Setiap hari, Uyang menjelajahi hutan di sekitar Taman Nasional Kutai (TNK) untuk mencari limbah kayu ulin. Kayu yang keras dan kuat itu kemudian ia ubah menjadi cobek khas Dayak yang unik. Dengan harga jual antara Rp50 ribu hingga Rp100 ribu, setiap cobek adalah secercah harapan.
“Hanya ini sumber penghasilan saya. Harapan saya bisa melunasi agar Wulan bisa segera mengambil ijazahnya dan mencari pekerjaan,” tuturnya.
Meski putrinya kini berjuang sebagai pengemudi ojek online dan kurir untuk memenuhi kebutuhan sehari-hari, hati Uyang tetap gundah. Ia tahu, tanpa ijazah, Wulan akan kesulitan meraih pekerjaan yang layak sesuai dengan ilmu yang telah ditempanya.

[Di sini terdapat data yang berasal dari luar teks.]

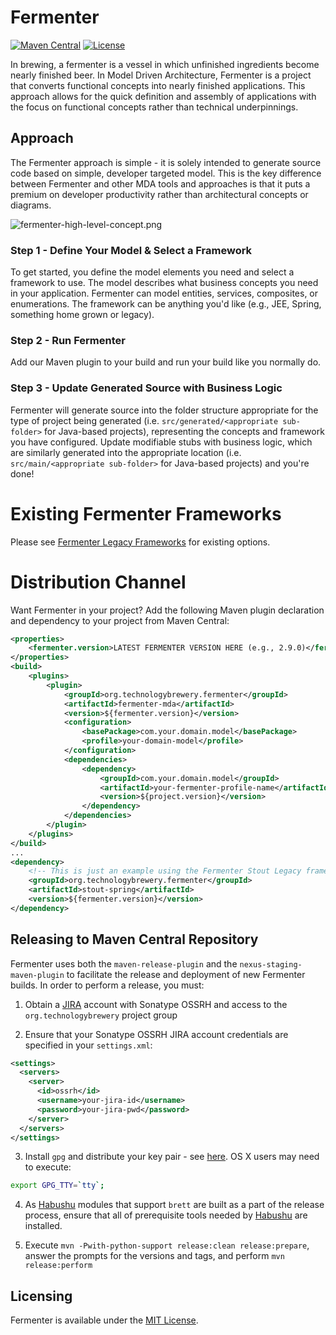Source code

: # Fermenter #
[![Maven Central](https://img.shields.io/maven-central/v/org.technologybrewery.fermenter/root.svg)](https://search.maven.org/#search%7Cgav%7C1%7Cg%3A%22org.technologybrewery.fermenter%22%20AND%20a%3A%22root%22)
[![License](https://img.shields.io/github/license/mashape/apistatus.svg)](https://opensource.org/licenses/mit)

In brewing, a fermenter is a vessel in which unfinished ingredients become nearly finished beer. In Model Driven 
Architecture, Fermenter is a project that converts functional concepts into nearly finished applications. This approach
allows for the quick definition and assembly of applications with the focus on functional concepts rather than technical 
underpinnings.

## Approach ##
The Fermenter approach is simple - it is solely intended to generate source code based on simple, developer targeted 
model. This is the key difference between Fermenter and other MDA tools and approaches is that it puts a premium on 
developer productivity rather than architectural concepts or diagrams.

![fermenter-high-level-concept.png](https://bitbucket.org/repo/rg8odx/images/2347847741-fermenter-high-level-concept.png)

### Step 1 - Define Your Model & Select a Framework ###
To get started, you define the model elements you need and select a framework to use. The model describes what business 
concepts you need in your application. Fermenter can model entities, services, composites, or enumerations. The 
framework can be anything you'd like (e.g., JEE, Spring, something home grown or legacy).

### Step 2 - Run Fermenter ###
Add our Maven plugin to your build and run your build like you normally do.

### Step 3 - Update Generated Source with Business Logic ###
Fermenter will generate source into the folder structure appropriate for the type of project being generated (i.e. 
`src/generated/<appropriate sub-folder>` for Java-based projects), representing the concepts and framework you have 
configured.  Update modifiable stubs with business logic, which are similarly generated into the appropriate location 
(i.e. `src/main/<appropriate sub-folder>` for Java-based projects) and you're done!

# Existing Fermenter Frameworks
Please see [Fermenter Legacy Frameworks](https://github.com/TechnologyBrewery/fermenter-legacy-frameworks) for existing
options.  

# Distribution Channel
Want Fermenter in your project? Add the following Maven plugin declaration and dependency to your project from Maven 
Central: 

```xml
<properties>
	<fermenter.version>LATEST FERMENTER VERSION HERE (e.g., 2.9.0)</fermenter.version>
</properties>
<build>
	<plugins>
		<plugin>
			<groupId>org.technologybrewery.fermenter</groupId>
			<artifactId>fermenter-mda</artifactId>
			<version>${fermenter.version}</version>
			<configuration>
				<basePackage>com.your.domain.model</basePackage>
				<profile>your-domain-model</profile>
			</configuration>
			<dependencies>
				<dependency>
					<groupId>com.your.domain.model</groupId>
					<artifactId>your-fermenter-profile-name</artifactId>						
					<version>${project.version}</version>
				</dependency>		
			</dependencies>
		</plugin>
	</plugins>
</build>
...
<dependency>
    <!-- This is just an example using the Fermenter Stout Legacy framework: -->
    <groupId>org.technologybrewery.fermenter</groupId>
    <artifactId>stout-spring</artifactId>
    <version>${fermenter.version}</version>
</dependency>
```

## Releasing to Maven Central Repository
Fermenter uses both the `maven-release-plugin` and the `nexus-staging-maven-plugin` to facilitate the release and 
deployment of new Fermenter builds. In order to perform a release, you must:

1. Obtain a [JIRA](https://issues.sonatype.org/secure/Dashboard.jspa) account with Sonatype OSSRH and access to the `org.technologybrewery` project group

2. Ensure that your Sonatype OSSRH JIRA account credentials are specified in your `settings.xml`:

```xml
<settings>
  <servers>
    <server>
      <id>ossrh</id>
      <username>your-jira-id</username>
      <password>your-jira-pwd</password>
    </server>
  </servers>
</settings>
```

3. Install `gpg` and distribute your key pair - see [here](http://central.sonatype.org/pages/working-with-pgp-signatures.html).  OS X users may need to execute:

```bash
export GPG_TTY=`tty`;
```

4. As [Habushu](https://github.com/TechnologyBrewery/habushu/) modules that support `brett` are built as a part of the release process, ensure that all of prerequisite tools needed by [Habushu](https://github.com/TechnologyBrewery/habushu/) are installed.

5. Execute `mvn -Pwith-python-support release:clean release:prepare`, answer the prompts for the versions and tags, and perform `mvn release:perform`

## Licensing
Fermenter is available under the [MIT License](http://opensource.org/licenses/mit-license.php).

“Kalau ada yang mau membantu, masa depan Wulan akan lebih baik,” harap Uyang, tatapan matanya menerawang jauh, membayangkan masa depan cerah yang tersemat dalam selembar ijazah.
Kisah Uyang adalah potret nyata ketulusan orang tua. Di matanya, Rp5 juta bukan hanya sekadar angka, melainkan tumpukan keringat, tenaga, dan doa yang tak pernah putus demi melihat senyum bahagia di wajah putrinya. Sebuah pengorbanan yang mengajarkan arti cinta tak bersyarat, di mana mimpi seorang anak adalah prioritas utama. (AS)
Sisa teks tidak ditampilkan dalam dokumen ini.